§ **EXERCISE DIRECTIONS**: Take every line from the entries below that includes the word "watt" and copy it.

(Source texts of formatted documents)
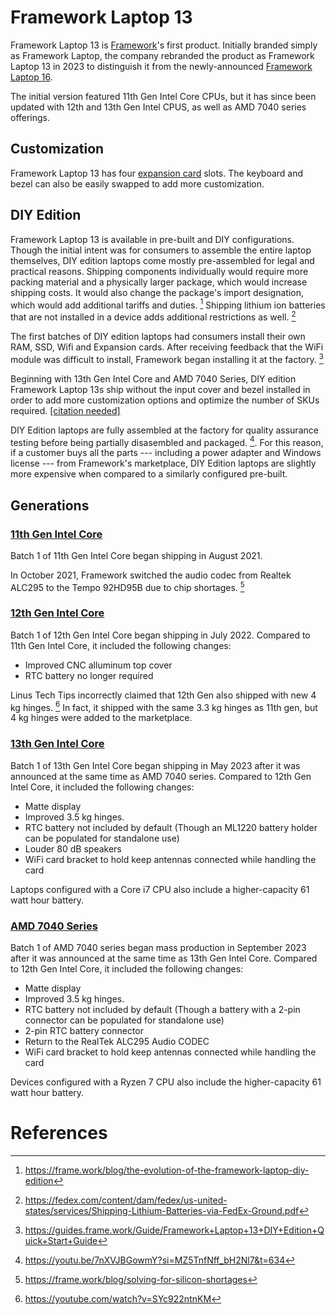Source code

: # Framework Laptop 13

Framework Laptop 13 is [Framework](/framework-computer-inc)'s first product. Initially branded simply as Framework Laptop, the company rebranded the product as Framework Laptop 13 in 2023 to distinguish it from the newly-announced [Framework Laptop 16](/framework-laptop-16). 

The initial version featured 11th Gen Intel Core CPUs, but it has since been updated with 12th and 13th Gen Intel CPUS, as well as AMD 7040 series offerings.

## Customization
Framework Laptop 13 has four [expansion card](/expansion-cards) slots. The keyboard and bezel can also be easily swapped to add more customization.

## DIY Edition
Framework Laptop 13 is available in pre-built and DIY configurations. Though the initial intent was for consumers to assemble the entire laptop themselves, DIY edition laptops come mostly pre-assembled for legal and practical reasons. Shipping components individually would require more packing material and a physically larger package, which would increase shipping costs. It would also change the package's import designation, which would add additional tariffs and duties. [^1] Shipping lithium ion batteries that are not installed in a device adds additional restrictions as well. [^2]

The first batches of DIY edition laptops had consumers install their own RAM, SSD, Wifi and Expansion cards. After receiving feedback that the WiFi module was difficult to install, Framework began installing it at the factory. [^3]

Beginning with 13th Gen Intel Core and AMD 7040 Series, DIY edition Framework Laptop 13s ship without the input cover and bezel installed in order to add more customization options and optimize the number of SKUs required. [[citation needed]](/framewiki:citation-needed)

DIY Edition laptops are fully assembled at the factory for quality assurance testing before being partially disasembled and packaged. [^6]. For this reason, if a customer buys all the parts --- including a power adapter and Windows license --- from Framework's marketplace, DIY Edition laptops are slightly more expensive when compared to a similarly configured pre-built.

## Generations
### [11th Gen Intel Core](/framework-laptop-13/11th-gen)
Batch 1 of 11th Gen Intel Core began shipping in August 2021. 

In October 2021, Framework switched the audio codec from Realtek ALC295 to the Tempo 92HD95B due to chip shortages. [^4]

### [12th Gen Intel Core](/framework-laptop-13/12th-gen)
Batch 1 of 12th Gen Intel Core began shipping in July 2022. Compared to 11th Gen Intel Core, it included the following changes:

- Improved CNC alluminum top cover
- RTC battery no longer required

Linus Tech Tips incorrectly claimed that 12th Gen also shipped with new 4 kg hinges. [^5] In fact, it shipped with the same 3.3 kg hinges as 11th gen, but 4 kg hinges were added to the marketplace.

### [13th Gen Intel Core](/framework-laptop-13/13th-gen)
Batch 1 of 13th Gen Intel Core began shipping in May 2023 after it was announced at the same time as AMD 7040 series. Compared to 12th Gen Intel Core, it included the following changes:
- Matte display
- Improved 3.5 kg hinges.
- RTC battery not included by default (Though an ML1220 battery holder can be populated for standalone use)
- Louder 80 dB speakers
- WiFi card bracket to hold keep antennas connected while handling the card

Laptops configured with a Core i7 CPU also include a higher-capacity 61 watt hour battery.

### [AMD 7040 Series](/framework-laptop-13/7040-series)
Batch 1 of AMD 7040 series began mass production in September 2023 after it was announced at the same time as 13th Gen Intel Core. Compared to 12th Gen Intel Core, it included the following changes:

- Matte display
- Improved 3.5 kg hinges.
- RTC battery not included by default (Though a battery with a 2-pin connector can be populated for standalone use)
- 2-pin RTC battery connector
- Return to the RealTek ALC295 Audio CODEC
- WiFi card bracket to hold keep antennas connected while handling the card

Devices configured with a Ryzen 7 CPU also include the higher-capacity 61 watt hour battery.

# References
[^1]: https://frame.work/blog/the-evolution-of-the-framework-laptop-diy-edition
[^2]: https://fedex.com/content/dam/fedex/us-united-states/services/Shipping-Lithium-Batteries-via-FedEx-Ground.pdf
[^3]: https://guides.frame.work/Guide/Framework+Laptop+13+DIY+Edition+Quick+Start+Guide
[^4]: https://frame.work/blog/solving-for-silicon-shortages
[^5]: https://youtube.com/watch?v=SYc922ntnKM
[^6]: https://youtu.be/7nXVJBGowmY?si=MZ5TnfNff_bH2Nl7&t=634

§ **SOLUTION TO THIS EXERCISE**:
Laptops configured with a Core i7 CPU also include a higher-capacity 61 watt hour battery.
Devices configured with a Ryzen 7 CPU also include the higher-capacity 61 watt hour battery.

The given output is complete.